Malheur à vous, spécialistes de la Loi et pharisiens hypocrites, car vous dépouillez les veuves de leurs biens, tout en faisant de longues prières pour l’apparence. C’est pourquoi votre condamnation n’en sera que plus sévère.

Malheur à vous, spécialistes de la Loi et pharisiens hypocrites ! Vous parcourez terre et mer pour amener ne fût-ce qu’un seul païen à votre religion, et quand vous l’avez gagné, vous lui faites mériter l’enfer deux fois plus que vous. »

Et cette très longue tirade du Christ se termine par cette accusation d’une violence terrible : « Serpents, race de vipères ! Comment pouvez-vous penser que vous éviterez le châtiment de l’enfer ? ».

Alors je vous avais dis au début de cette prédication que je voyais dans ce texte non pas un sujet de malaise ou de crainte, mais une magnifique, une merveilleuse promesse que Dieu faisait à son Église. Pourtant jusque là ce message peut sembler très sombre.
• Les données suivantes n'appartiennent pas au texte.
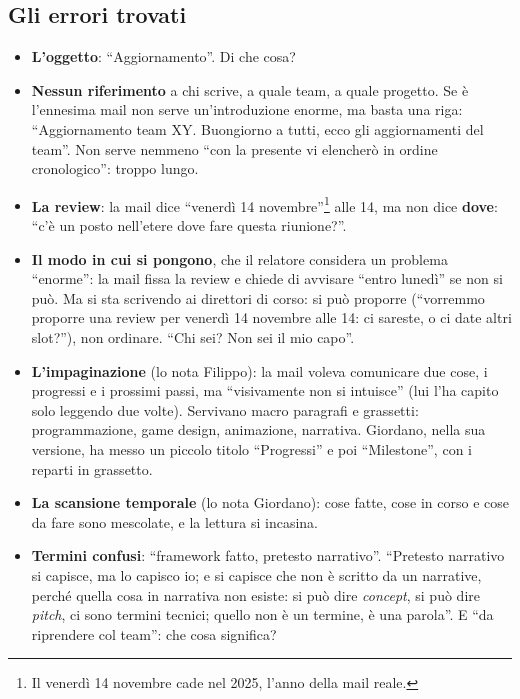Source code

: \subsection{Gli errori trovati}

\begin{itemize}
  \item \textbf{L'oggetto}: ``Aggiornamento''. Di che cosa?
  \item \textbf{Nessun riferimento} a chi scrive, a quale team, a quale
        progetto. Se è l'ennesima mail non serve un'introduzione enorme, ma
        basta una riga: ``Aggiornamento team XY. Buongiorno a tutti, ecco gli
        aggiornamenti del team''. Non serve nemmeno ``con la presente vi
        elencherò in ordine cronologico'': troppo lungo.
  \item \textbf{La review}: la mail dice ``venerdì 14 novembre''\footnote{Il
        venerdì 14 novembre cade nel 2025, l'anno della mail reale.} alle 14, ma
        non dice \textbf{dove}: ``c'è un posto nell'etere dove fare questa
        riunione?''.
  \item \textbf{Il modo in cui si pongono}, che il relatore considera un problema
        ``enorme'': la mail fissa la review e chiede di avvisare ``entro lunedì''
        se non si può. Ma si sta scrivendo ai direttori di corso: si può
        proporre (``vorremmo proporre una review per venerdì 14 novembre alle
        14: ci sareste, o ci date altri slot?''), non ordinare. ``Chi sei? Non
        sei il mio capo''.
  \item \textbf{L'impaginazione} (lo nota Filippo): la mail voleva comunicare
        due cose, i progressi e i prossimi passi, ma ``visivamente non si
        intuisce'' (lui l'ha capito solo leggendo due volte). Servivano
        macro paragrafi e grassetti: programmazione, game design, animazione,
        narrativa. Giordano, nella sua versione, ha messo un piccolo titolo
        ``Progressi'' e poi ``Milestone'', con i reparti in grassetto.
  \item \textbf{La scansione temporale} (lo nota Giordano): cose fatte, cose in
        corso e cose da fare sono mescolate, e la lettura si incasina.
  \item \textbf{Termini confusi}: ``framework fatto, pretesto narrativo''.
        ``Pretesto narrativo si capisce, ma lo capisco io; e si capisce che
        non è scritto da un narrative, perché quella cosa in narrativa non
        esiste: si può dire \emph{concept}, si può dire \emph{pitch}, ci sono
        termini tecnici; quello non è un termine, è una parola''. E ``da
        riprendere col team'': che cosa significa?
\end{itemize}

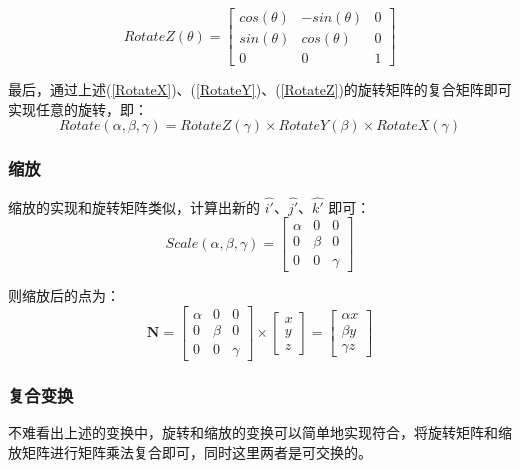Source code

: \documentclass[12pt,oneside,a4paper]{ctexart}
\begin{document}
\begin{equation}
	RotateZ(\theta)=\begin{bmatrix}
		cos(\theta) & -sin(\theta) & 0 \\
		sin(\theta) & cos(\theta)  & 0 \\
		0           & 0            & 1
	\end{bmatrix}
	\label{RotateZ}
\end{equation}

最后，通过上述(\ref{RotateX})、(\ref{RotateY})、(\ref{RotateZ})的旋转矩阵的复合矩阵即可实现任意的旋转，即：
\begin{equation*}
	Rotate(\alpha,\beta,\gamma)=RotateZ(\gamma)\times{}RotateY(\beta)\times{}RotateX(\gamma)
\end{equation*}
\subsubsection{缩放}

缩放的实现和旋转矩阵类似，计算出新的 $\hat{i'}$、$\hat{j'}$、$\hat{k'}$ 即可：
\begin{equation*}
	Scale(\alpha,\beta,\gamma)=\begin{bmatrix}
		\alpha & 0     & 0      \\
		0      & \beta & 0      \\
		0      & 0     & \gamma
	\end{bmatrix}
\end{equation*}

则缩放后的点为：
\begin{equation*}
	\mathbf{N}=\begin{bmatrix}
		\alpha & 0     & 0      \\
		0      & \beta & 0      \\
		0      & 0     & \gamma
	\end{bmatrix}
	\times
	\begin{bmatrix}
		x \\
		y \\
		z
	\end{bmatrix}=
	\begin{bmatrix}
		\alpha{}x \\
		\beta{}y  \\
		\gamma{}z
	\end{bmatrix}
\end{equation*}

\subsubsection{复合变换}
不难看出上述的变换中，旋转和缩放的变换可以简单地实现符合，将旋转矩阵和缩放矩阵进行矩阵乘法复合即可，同时这里两者是可交换的。
\end{document}
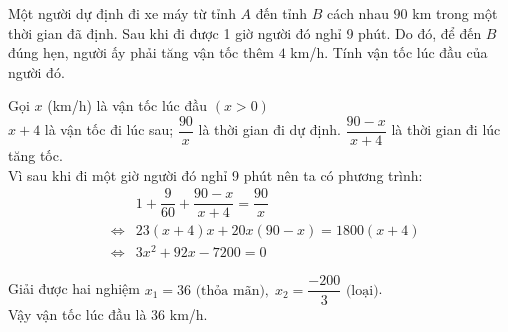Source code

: \begin{bt}%
	Một người dự định đi xe máy từ tỉnh $A$ đến tỉnh $B$ cách nhau $90$ km trong một thời gian đã định. Sau khi đi được 1 giờ người đó nghỉ 9 phút. Do đó, để đến $B$ đúng hẹn, người ấy phải tăng vận tốc thêm $4$ km/h. Tính vận tốc lúc đầu của người đó.
	\loigiai
	{Gọi $x$ (km/h) là vận tốc lúc đầu $(x > 0)$\\
	$x+4$ là vận tốc đi lúc sau; $\dfrac{90}{x}$ là thời gian đi dự định.
	$\dfrac{90-x}{x+4}$ là thời gian đi lúc tăng tốc.\\
	Vì sau khi đi một giờ người đó nghỉ 9 phút nên ta có phương trình: 
	\begin{eqnarray*}
	&&1+\dfrac{9}{60}+\dfrac{90-x}{x+4}=\dfrac{90}{x}\\
	&\Leftrightarrow & 23(x+4)x+20x(90-x)=1800(x+4)\\
	&\Leftrightarrow & 3x^2+92x-7200=0
	\end{eqnarray*}
	
		Giải được hai nghiệm $x_1 = 36\mbox{ (thỏa mãn)},\;x_2 = \dfrac{-200}{3}\mbox{ (loại)}$.\\
	Vậy vận tốc lúc đầu là 36 km/h.
	

	}
\end{bt}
Et bien non. Car je vois dans ce texte tout le prix, toute la valeur que l’Église du Christ a aux yeux de Dieu. J’y vois tout l’amour que notre Père a pour nous. J’y vois toute l’attention, tout le soin, toute l’affection qu’il nous prodigue !

En effet si la sanction envers ceux qui détruisent le peuple de Dieu est si terrible, c’est bien que leur faute est aux yeux de Dieu d’une gravité toute aussi grande. Et nous comprenons alors toute la profondeur de l’affection que Dieu a pour son peuple. Un peuple qu’il couvre de sa grâce. Un peuple qu’il remplit de dons, de bienfaits, de bénédictions. Un peuple qu’il chérit et duquel il prend soin. Un peuple que l’on ne peut pas malmener impunément.
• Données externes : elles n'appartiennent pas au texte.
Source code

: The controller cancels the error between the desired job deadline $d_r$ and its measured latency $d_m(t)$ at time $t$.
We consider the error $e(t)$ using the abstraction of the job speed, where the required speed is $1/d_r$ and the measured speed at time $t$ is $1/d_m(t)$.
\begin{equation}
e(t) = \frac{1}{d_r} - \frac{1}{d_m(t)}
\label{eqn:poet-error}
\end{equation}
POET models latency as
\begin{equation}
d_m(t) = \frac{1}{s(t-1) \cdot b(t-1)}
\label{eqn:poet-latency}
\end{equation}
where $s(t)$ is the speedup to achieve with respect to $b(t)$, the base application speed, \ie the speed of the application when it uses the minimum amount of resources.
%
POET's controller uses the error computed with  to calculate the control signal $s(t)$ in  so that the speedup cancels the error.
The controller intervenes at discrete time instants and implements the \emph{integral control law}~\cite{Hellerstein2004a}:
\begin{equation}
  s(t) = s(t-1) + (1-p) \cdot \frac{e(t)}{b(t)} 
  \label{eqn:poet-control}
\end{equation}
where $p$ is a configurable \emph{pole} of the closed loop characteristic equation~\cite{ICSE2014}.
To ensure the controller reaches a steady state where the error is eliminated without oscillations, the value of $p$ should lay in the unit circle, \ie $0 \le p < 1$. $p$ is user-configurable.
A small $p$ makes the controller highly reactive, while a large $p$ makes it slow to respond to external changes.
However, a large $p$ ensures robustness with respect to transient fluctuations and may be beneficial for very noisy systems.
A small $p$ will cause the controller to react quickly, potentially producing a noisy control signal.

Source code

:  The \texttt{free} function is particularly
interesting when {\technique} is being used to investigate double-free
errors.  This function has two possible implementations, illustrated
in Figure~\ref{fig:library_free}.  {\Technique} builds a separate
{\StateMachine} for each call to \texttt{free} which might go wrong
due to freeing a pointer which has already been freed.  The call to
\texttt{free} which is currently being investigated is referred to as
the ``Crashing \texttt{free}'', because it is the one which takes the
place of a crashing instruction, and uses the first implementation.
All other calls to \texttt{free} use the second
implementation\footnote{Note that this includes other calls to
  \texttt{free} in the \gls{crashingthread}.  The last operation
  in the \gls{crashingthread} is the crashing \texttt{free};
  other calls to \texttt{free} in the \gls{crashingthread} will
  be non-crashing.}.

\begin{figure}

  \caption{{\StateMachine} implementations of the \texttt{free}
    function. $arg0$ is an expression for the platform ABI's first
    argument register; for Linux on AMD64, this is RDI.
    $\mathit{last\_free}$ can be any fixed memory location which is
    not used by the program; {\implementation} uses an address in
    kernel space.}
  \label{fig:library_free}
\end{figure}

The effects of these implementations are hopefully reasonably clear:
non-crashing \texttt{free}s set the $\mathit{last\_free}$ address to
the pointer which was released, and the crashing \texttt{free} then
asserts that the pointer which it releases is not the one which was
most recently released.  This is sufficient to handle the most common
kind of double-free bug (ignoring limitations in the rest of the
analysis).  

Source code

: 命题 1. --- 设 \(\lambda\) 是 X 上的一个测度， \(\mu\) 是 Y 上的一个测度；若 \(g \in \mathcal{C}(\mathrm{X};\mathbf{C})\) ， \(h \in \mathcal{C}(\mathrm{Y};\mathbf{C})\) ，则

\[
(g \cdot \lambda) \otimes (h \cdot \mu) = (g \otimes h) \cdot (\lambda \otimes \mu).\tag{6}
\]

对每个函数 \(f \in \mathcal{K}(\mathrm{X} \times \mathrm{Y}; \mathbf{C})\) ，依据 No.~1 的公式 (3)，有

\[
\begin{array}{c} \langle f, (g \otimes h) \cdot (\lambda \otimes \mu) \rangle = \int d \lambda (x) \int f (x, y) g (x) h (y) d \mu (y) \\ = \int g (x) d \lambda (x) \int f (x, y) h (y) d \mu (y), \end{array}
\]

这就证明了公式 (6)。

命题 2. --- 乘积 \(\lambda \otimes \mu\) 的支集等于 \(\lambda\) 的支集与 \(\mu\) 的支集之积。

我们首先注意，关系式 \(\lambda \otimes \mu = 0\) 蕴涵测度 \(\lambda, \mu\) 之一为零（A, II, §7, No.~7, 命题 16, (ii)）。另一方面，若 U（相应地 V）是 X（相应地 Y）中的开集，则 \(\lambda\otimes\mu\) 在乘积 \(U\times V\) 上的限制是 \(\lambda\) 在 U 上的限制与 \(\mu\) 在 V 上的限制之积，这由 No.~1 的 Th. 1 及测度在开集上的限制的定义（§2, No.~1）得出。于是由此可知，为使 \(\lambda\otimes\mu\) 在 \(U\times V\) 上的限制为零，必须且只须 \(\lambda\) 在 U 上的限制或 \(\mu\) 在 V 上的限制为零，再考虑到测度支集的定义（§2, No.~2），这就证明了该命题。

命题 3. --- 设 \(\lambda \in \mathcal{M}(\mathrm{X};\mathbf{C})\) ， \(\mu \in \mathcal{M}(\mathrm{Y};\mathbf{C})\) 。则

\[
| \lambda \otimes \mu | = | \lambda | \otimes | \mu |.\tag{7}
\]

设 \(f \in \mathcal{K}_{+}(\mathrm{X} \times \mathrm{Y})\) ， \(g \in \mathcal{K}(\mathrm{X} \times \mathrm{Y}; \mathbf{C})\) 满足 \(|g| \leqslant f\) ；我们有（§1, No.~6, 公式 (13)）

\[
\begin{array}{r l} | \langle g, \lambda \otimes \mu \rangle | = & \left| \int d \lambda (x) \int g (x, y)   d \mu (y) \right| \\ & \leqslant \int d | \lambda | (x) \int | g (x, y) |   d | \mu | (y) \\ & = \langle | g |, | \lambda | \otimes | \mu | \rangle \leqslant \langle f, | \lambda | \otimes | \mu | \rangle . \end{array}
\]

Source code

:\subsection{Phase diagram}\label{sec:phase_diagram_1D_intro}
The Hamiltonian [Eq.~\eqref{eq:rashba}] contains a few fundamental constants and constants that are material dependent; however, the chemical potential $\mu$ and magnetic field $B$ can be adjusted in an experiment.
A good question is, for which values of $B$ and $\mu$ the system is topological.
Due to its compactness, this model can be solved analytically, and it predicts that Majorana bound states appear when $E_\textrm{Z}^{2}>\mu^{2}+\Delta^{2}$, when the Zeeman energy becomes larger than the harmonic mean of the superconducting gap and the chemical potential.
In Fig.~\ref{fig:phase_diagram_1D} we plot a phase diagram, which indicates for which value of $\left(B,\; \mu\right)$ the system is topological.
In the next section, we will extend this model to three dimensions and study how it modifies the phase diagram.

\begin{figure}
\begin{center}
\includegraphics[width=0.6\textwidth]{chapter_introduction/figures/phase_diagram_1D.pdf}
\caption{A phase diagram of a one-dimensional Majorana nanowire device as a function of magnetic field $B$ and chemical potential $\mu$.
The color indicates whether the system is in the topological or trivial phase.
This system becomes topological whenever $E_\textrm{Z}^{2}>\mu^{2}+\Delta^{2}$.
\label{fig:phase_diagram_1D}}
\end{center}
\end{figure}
Le message central de ce texte, c’est le début de notre passage : au sein du peuple de Dieu, la grâce du Seigneur agit avec force en nous tous !
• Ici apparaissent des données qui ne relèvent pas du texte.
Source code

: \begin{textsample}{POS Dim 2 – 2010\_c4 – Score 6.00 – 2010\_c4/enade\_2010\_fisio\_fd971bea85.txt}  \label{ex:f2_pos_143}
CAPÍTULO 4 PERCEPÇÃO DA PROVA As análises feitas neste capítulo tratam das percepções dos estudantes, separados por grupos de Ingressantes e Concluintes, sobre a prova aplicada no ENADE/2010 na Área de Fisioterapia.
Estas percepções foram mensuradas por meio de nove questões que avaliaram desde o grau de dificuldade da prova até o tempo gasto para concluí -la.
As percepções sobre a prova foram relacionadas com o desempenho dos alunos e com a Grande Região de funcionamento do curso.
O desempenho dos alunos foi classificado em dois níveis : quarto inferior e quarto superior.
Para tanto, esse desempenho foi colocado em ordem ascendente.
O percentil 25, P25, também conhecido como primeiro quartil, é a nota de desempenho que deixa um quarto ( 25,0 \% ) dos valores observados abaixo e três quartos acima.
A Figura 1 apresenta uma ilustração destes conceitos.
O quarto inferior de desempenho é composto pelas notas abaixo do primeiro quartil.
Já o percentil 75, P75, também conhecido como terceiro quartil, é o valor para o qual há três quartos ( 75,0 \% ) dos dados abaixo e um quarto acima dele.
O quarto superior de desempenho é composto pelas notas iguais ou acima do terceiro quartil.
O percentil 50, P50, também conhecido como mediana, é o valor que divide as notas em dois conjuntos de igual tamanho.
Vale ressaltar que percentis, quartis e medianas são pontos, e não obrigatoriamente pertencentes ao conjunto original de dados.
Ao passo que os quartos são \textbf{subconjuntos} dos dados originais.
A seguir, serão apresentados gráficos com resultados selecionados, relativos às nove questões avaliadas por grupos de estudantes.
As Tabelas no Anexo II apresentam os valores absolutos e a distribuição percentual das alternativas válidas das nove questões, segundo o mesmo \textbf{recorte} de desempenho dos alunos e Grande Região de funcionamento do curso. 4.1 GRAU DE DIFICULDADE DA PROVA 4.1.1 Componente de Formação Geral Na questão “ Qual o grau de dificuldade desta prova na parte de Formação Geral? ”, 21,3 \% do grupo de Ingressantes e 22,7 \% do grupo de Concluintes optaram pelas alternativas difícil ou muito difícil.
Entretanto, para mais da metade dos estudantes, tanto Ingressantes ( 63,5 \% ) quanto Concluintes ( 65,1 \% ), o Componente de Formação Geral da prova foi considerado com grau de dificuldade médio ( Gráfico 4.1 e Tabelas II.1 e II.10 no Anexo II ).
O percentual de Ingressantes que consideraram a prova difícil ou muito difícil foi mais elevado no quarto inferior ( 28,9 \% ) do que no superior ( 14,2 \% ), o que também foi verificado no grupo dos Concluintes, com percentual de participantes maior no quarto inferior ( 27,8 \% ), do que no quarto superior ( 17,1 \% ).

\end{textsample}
Dieu nous comble de son amour, de son pardon, et de ses dons, dons qu’il désire que nous mettions à son service sans envier les dons des autres. Dons qu’il nous accorde pour notre bonheur et pour que nous ayons la joie de participer à sa volonté. Dons qui, lorsqu’ils sont reconnus et pratiqués dans la complémentarité engendre cette profonde et parfaite unité de cœur et d’esprit que le Seigneur souhaite pour son Église.

Et enfin je voudrais finir sur une dernière remarque. Oui la condamnation de ceux qui malmènent l’Église du Christ semble terrible. Mais souvenons-nous l’exemple de l’apôtre Paul. Paul qui fut un des premiers et des plus acharnés persécuteurs de l’Église. Mais Paul qui a rencontré son Sauveur, qui a regretté sincèrement ce qu’il avait fait, qui a demandé et reçu pleinement le pardon de son Dieu. Paul qui a mis alors toute sa vie au service de son Seigneur, et qui a mis les dons que Dieu lui accordait au service de l’Église du Christ.

La condamnation est réelle est terrible. Mais la patience, l’amour et le pardon de Dieu son encore plus profond.

Prenons donc garde à notre manière d’agir, de nous comporter, de nous parler, de nous reprendre. N’oublions pas que l’affection profonde que Dieu a pour nous doit devenir également celle que nous avons les uns pour les autres.

Mais souvenons-nous également que cette bienveillance se vit dans le cadre du pardon de Dieu qui rend alors toutes ces choses possibles. Pardon que nous avons reçu, que nous recevons encore, et qu’il nous faut donner alors à notre tour. Amen.